- Input material:
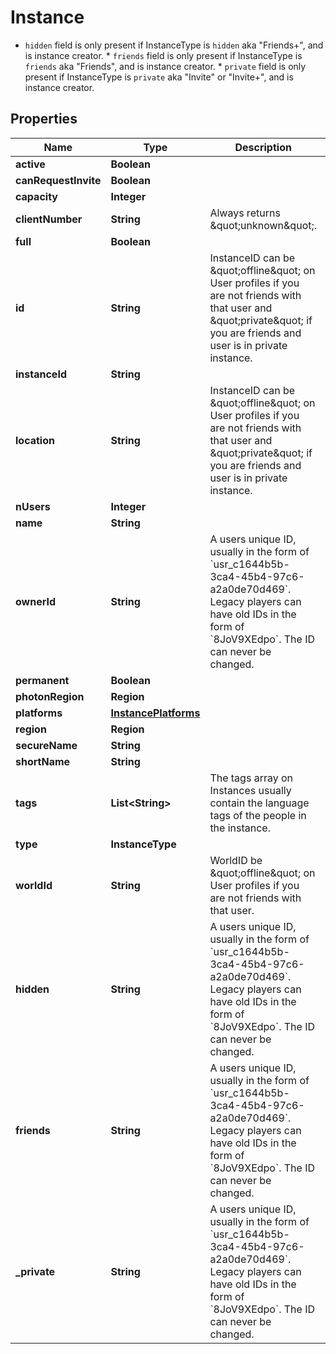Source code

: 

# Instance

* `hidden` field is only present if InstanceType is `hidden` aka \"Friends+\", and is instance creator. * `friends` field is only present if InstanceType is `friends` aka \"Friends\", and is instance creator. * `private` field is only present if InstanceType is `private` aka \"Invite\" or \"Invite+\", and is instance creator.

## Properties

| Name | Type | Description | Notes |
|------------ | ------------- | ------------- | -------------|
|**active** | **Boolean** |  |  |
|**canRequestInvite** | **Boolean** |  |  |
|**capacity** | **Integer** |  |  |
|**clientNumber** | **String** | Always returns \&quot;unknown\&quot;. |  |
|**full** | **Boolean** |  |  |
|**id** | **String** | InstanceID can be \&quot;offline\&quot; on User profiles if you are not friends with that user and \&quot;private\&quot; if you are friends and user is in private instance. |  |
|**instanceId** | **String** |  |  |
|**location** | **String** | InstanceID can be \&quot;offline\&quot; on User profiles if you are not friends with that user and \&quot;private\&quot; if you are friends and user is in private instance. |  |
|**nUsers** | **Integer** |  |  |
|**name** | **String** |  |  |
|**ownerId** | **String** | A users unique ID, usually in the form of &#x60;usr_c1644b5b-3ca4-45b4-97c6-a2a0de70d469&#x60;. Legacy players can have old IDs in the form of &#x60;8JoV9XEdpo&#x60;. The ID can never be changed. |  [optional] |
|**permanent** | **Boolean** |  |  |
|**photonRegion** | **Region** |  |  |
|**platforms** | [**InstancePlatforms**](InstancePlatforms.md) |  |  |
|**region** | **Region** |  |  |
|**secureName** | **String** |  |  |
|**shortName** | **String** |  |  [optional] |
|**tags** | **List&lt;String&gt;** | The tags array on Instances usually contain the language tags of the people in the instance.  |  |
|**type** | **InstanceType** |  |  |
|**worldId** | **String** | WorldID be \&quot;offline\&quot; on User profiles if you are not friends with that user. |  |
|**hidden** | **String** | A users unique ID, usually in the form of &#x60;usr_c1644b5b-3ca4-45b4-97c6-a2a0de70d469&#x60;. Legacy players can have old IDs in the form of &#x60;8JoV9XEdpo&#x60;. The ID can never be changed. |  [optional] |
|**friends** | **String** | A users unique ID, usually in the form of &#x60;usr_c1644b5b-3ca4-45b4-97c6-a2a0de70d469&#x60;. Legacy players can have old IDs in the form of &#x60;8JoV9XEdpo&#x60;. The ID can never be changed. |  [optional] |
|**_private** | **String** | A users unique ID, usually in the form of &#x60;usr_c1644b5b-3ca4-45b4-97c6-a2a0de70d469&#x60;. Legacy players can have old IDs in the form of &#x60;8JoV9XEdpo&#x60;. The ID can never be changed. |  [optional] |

- What you are asked to do:
Your answer should be one number, the count of lines above that hold "Region".

- Your response:
2